● **SOURCE MATERIAL**:
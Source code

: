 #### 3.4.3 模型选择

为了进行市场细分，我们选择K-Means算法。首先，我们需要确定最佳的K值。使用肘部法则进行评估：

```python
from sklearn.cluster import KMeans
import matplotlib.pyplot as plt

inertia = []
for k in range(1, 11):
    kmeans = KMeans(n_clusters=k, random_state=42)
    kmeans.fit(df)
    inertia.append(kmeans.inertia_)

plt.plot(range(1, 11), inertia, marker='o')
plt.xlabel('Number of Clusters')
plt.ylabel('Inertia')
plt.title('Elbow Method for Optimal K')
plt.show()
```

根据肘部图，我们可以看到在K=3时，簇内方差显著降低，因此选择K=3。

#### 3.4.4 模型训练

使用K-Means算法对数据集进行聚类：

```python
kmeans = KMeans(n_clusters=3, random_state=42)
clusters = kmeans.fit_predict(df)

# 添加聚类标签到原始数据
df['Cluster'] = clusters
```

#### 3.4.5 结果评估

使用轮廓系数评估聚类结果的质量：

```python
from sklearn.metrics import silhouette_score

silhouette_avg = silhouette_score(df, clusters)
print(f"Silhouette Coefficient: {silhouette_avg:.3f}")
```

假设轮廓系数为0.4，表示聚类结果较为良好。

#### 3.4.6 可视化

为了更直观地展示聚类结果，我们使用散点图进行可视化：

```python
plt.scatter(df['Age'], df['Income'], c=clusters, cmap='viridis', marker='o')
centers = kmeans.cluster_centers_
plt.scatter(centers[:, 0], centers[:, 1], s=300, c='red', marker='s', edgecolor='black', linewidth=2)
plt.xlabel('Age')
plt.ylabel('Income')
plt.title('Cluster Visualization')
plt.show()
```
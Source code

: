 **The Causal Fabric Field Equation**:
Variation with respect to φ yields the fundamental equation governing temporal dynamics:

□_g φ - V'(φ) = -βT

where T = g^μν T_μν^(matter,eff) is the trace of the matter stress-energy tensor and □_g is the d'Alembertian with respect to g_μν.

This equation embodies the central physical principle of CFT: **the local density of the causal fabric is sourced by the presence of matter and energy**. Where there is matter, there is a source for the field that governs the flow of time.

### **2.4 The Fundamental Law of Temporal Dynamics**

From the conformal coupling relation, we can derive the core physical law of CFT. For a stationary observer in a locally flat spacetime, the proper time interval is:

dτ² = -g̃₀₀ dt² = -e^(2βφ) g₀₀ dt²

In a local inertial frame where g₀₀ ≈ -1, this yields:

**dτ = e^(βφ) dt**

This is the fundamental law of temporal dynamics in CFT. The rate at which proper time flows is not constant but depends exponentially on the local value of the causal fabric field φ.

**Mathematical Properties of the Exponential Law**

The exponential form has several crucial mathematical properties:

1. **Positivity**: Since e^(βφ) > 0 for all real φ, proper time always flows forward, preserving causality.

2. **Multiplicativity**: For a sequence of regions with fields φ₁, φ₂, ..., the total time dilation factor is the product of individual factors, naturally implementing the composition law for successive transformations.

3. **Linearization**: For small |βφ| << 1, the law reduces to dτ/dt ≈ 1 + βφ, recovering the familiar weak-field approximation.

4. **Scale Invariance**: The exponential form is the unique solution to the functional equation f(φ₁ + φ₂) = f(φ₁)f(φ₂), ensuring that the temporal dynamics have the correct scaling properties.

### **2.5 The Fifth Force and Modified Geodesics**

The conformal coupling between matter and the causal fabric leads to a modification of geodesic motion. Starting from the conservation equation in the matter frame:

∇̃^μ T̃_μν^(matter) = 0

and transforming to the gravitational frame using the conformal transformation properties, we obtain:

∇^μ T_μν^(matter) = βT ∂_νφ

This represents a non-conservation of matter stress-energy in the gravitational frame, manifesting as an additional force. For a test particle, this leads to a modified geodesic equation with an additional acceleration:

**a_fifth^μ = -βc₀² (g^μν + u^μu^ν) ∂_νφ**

● **WHAT YOU NEED TO DO**:
Would you please show every line of the material above that includes the string "flows"?

● **PROBLEM SOLUTION**:
This is the fundamental law of temporal dynamics in CFT. The rate at which proper time flows is not constant but depends exponentially on the local value of the causal fabric field φ.
1. **Positivity**: Since e^(βφ) > 0 for all real φ, proper time always flows forward, preserving causality.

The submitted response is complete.